The Black Troops of the Civil War

Since February is Black History month, a friend of mine suggested my topic be the “Buffalo Soldiers” which I thought was a great idea until another friend reminded me the name “Buffalo Soldiers” wasn’t acquired until about 1871 which was well after the Civil War. Then I was going to use the title United States Colored Troops, but that wasn’t what I wanted either as all the black troops weren’t USCT and I wanted to cover then all…. hence my title.

Depending on what source you read, there were some 178,000 to about 210,000 blacks (160+ units) who fought in the war with approximately 30,000 to 37,000 of them dying (again depending on the source). About 135,000 were recruited from states which had seceded and from the border states. Twenty-five percent, approximately 50,000, of the sailors in the Union Navy were blacks. Five from the Union Navy and 18 Union Army blacks, including Sergeant William H. Carey of the 54th Massachusetts (made famous in the movie “Glory”), were awarded the Medal of Honor by Congress.

Prior to the firing on of Fort Sumter April 12, 1861, seven states had seceded from the Union and after a convention in Montgomery, Alabama a constitution was adopted and Jefferson Davis was elected President. Four more states seceded leaving only 4 slave states in the Union. Lincoln, wanting to blockade the Confederate ports, called for 75,000 volunteers. Thousands showed up at the recruitment centers including thousands of free blacks in the north and newly escaped slaves in the south. The blacks were told it was a “white man’s war” and their services weren’t needed. President Lincoln wanted to save the Union without dealing with the slavery issue plus he didn’t want to alienate the border states which were slave states. He refused to allow the enlistment of men of African descent. However, there was some recruiting done as early as May 1862 by Sergeant C. T. Trowbridge into the First South Carolina. These men were poorly clothed, some had no shoes and there were no new uniforms provided. They camped at Hilton Head Island until the beginning of August, 1862 when the “Hunter Regiment” was forced to disband except for Co. A, which was sent to St. Simon’s where they did picket duty. In all that time they never got paid.

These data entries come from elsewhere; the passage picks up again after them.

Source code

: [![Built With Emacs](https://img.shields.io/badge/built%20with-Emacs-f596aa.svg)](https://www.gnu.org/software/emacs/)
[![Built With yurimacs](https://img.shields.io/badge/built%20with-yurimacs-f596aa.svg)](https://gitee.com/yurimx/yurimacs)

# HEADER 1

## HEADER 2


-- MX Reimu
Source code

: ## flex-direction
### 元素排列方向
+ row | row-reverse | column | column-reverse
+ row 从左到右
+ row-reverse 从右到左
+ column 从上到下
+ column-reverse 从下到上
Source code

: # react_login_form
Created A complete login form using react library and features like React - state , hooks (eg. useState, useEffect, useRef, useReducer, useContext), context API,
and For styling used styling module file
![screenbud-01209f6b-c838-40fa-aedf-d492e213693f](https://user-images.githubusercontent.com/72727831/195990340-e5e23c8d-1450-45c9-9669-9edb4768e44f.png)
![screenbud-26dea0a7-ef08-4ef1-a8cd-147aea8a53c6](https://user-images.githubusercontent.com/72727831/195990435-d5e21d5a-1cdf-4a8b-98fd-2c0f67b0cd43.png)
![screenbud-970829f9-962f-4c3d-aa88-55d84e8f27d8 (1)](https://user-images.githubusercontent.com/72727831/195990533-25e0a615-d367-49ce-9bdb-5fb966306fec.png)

Congress passed two acts in July 1862 allowing blacks to enlist, however, “official” enrollment didn’t take place until after the Emancipation Proclamation. 1″On July 17, 1862 the Second Confiscation and Militia Act was passed by the U.S. Congress. Section 12 of this Act granted the President authorization to enlist competent African Americans into the U.S. Military and Naval Service. The primary functions of the military recruits would be building entrenchments, fatigue duty or any other physical labor necessary for the advancement of the Union cause. This Act also established a clear understanding that white troops and those of African descent would be treated differently in regards to pay. Because African Americans would not be fighting alongside white troops, their pay would be adjusted as such, ie., black privates received $10 per month, less $3 for clothing allowance (so they actually received only $7) while white troops received $13 per month plus $3.50 for clothing” While the war began solely to protect the Union, after President Lincoln issued the Preliminary Emancipation Proclamation in September 1862, it became a war not only to save the Union, but also to abolish slavery. On January 1, 1863 the official Emancipation Proclamation was issued and allowed regiments with black enlistees and white officers to be established. It was believed by many white soldiers and officers that black men didn’t have the courage to fight and to fight well. It didn’t take long to silence the skeptics when the 1st Kansas Colored Volunteers repulsed the Confederates at the battle of Island Mound, Missouri. Then at Honey Springs, Indian Territory, on July 17, 1863, the 1st Kansas fighting under General James Blunt once again repulsed a strong Confederate force. After the battle General Blunt wrote; “I never saw such fighting as was done by the Negro Regiment… The question that negroes will fight is settled; besides they make better soldiers in every respect than any troops I have ever had under my command.”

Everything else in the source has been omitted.